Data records
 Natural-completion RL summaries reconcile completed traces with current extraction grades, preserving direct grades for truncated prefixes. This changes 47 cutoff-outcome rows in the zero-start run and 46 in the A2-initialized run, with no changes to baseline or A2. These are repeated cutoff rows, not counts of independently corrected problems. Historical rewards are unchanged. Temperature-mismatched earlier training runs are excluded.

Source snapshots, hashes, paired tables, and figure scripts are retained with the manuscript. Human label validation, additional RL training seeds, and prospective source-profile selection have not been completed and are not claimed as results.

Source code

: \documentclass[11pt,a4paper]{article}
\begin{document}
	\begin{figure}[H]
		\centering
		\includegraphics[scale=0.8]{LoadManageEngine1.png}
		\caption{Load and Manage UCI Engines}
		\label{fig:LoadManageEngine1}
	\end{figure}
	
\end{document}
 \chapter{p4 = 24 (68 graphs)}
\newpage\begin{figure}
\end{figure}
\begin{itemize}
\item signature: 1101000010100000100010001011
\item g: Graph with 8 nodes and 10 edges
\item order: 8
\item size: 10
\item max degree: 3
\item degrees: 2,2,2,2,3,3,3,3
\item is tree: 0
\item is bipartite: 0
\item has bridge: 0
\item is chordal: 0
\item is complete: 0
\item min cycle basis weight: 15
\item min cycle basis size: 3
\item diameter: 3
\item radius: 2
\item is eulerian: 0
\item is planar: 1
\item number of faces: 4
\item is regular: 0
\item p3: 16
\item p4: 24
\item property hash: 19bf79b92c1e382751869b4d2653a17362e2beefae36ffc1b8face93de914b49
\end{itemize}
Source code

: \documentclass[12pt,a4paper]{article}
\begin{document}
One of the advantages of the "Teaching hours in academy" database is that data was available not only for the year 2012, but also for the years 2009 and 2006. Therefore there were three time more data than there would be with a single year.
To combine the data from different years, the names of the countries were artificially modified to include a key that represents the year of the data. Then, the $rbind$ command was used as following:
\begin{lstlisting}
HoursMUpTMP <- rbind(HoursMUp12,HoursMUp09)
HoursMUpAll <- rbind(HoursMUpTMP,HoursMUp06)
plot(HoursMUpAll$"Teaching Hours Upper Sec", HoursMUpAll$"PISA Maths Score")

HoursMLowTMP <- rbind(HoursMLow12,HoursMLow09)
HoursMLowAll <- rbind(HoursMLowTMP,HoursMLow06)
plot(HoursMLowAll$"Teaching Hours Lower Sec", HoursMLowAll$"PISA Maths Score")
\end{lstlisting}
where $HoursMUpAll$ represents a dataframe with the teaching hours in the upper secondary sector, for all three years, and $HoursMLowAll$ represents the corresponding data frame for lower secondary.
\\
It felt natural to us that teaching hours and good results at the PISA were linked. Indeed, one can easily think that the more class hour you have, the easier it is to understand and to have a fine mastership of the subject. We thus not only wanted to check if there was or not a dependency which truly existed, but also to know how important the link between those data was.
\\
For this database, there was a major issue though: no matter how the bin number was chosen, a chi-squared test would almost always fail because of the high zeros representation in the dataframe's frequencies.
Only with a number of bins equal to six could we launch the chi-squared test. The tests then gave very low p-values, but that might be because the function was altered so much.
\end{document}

§ **WHAT IS NEEDED**
Set out every record in full, exactly as given.

§ **ANSWER SPACE**
 Natural-completion RL summaries reconcile completed traces with current extraction grades, preserving direct grades for truncated prefixes. This changes 47 cutoff-outcome rows in the zero-start run and 46 in the A2-initialized run, with no changes to baseline or A2. These are repeated cutoff rows, not counts of independently corrected problems. Historical rewards are unchanged. Temperature-mismatched earlier training runs are excluded.

Source snapshots, hashes, paired tables, and figure scripts are retained with the manuscript. Human label validation, additional RL training seeds, and prospective source-profile selection have not been completed and are not claimed as results.

Source code

: \documentclass[11pt,a4paper]{article}
\begin{document}
	\begin{figure}[H]
		\centering
		\includegraphics[scale=0.8]{LoadManageEngine1.png}
		\caption{Load and Manage UCI Engines}
		\label{fig:LoadManageEngine1}
	\end{figure}
	
\end{document}
 \chapter{p4 = 24 (68 graphs)}
\newpage\begin{figure}
\end{figure}
\begin{itemize}
\item signature: 1101000010100000100010001011
\item g: Graph with 8 nodes and 10 edges
\item order: 8
\item size: 10
\item max degree: 3
\item degrees: 2,2,2,2,3,3,3,3
\item is tree: 0
\item is bipartite: 0
\item has bridge: 0
\item is chordal: 0
\item is complete: 0
\item min cycle basis weight: 15
\item min cycle basis size: 3
\item diameter: 3
\item radius: 2
\item is eulerian: 0
\item is planar: 1
\item number of faces: 4
\item is regular: 0
\item p3: 16
\item p4: 24
\item property hash: 19bf79b92c1e382751869b4d2653a17362e2beefae36ffc1b8face93de914b49
\end{itemize}
Source code

: \documentclass[12pt,a4paper]{article}
\begin{document}
One of the advantages of the "Teaching hours in academy" database is that data was available not only for the year 2012, but also for the years 2009 and 2006. Therefore there were three time more data than there would be with a single year.
To combine the data from different years, the names of the countries were artificially modified to include a key that represents the year of the data. Then, the $rbind$ command was used as following:
\begin{lstlisting}
HoursMUpTMP <- rbind(HoursMUp12,HoursMUp09)
HoursMUpAll <- rbind(HoursMUpTMP,HoursMUp06)
plot(HoursMUpAll$"Teaching Hours Upper Sec", HoursMUpAll$"PISA Maths Score")

HoursMLowTMP <- rbind(HoursMLow12,HoursMLow09)
HoursMLowAll <- rbind(HoursMLowTMP,HoursMLow06)
plot(HoursMLowAll$"Teaching Hours Lower Sec", HoursMLowAll$"PISA Maths Score")
\end{lstlisting}
where $HoursMUpAll$ represents a dataframe with the teaching hours in the upper secondary sector, for all three years, and $HoursMLowAll$ represents the corresponding data frame for lower secondary.
\\
It felt natural to us that teaching hours and good results at the PISA were linked. Indeed, one can easily think that the more class hour you have, the easier it is to understand and to have a fine mastership of the subject. We thus not only wanted to check if there was or not a dependency which truly existed, but also to know how important the link between those data was.
\\
For this database, there was a major issue though: no matter how the bin number was chosen, a chi-squared test would almost always fail because of the high zeros representation in the dataframe's frequencies.
Only with a number of bins equal to six could we launch the chi-squared test. The tests then gave very low p-values, but that might be because the function was altered so much.
\end{document}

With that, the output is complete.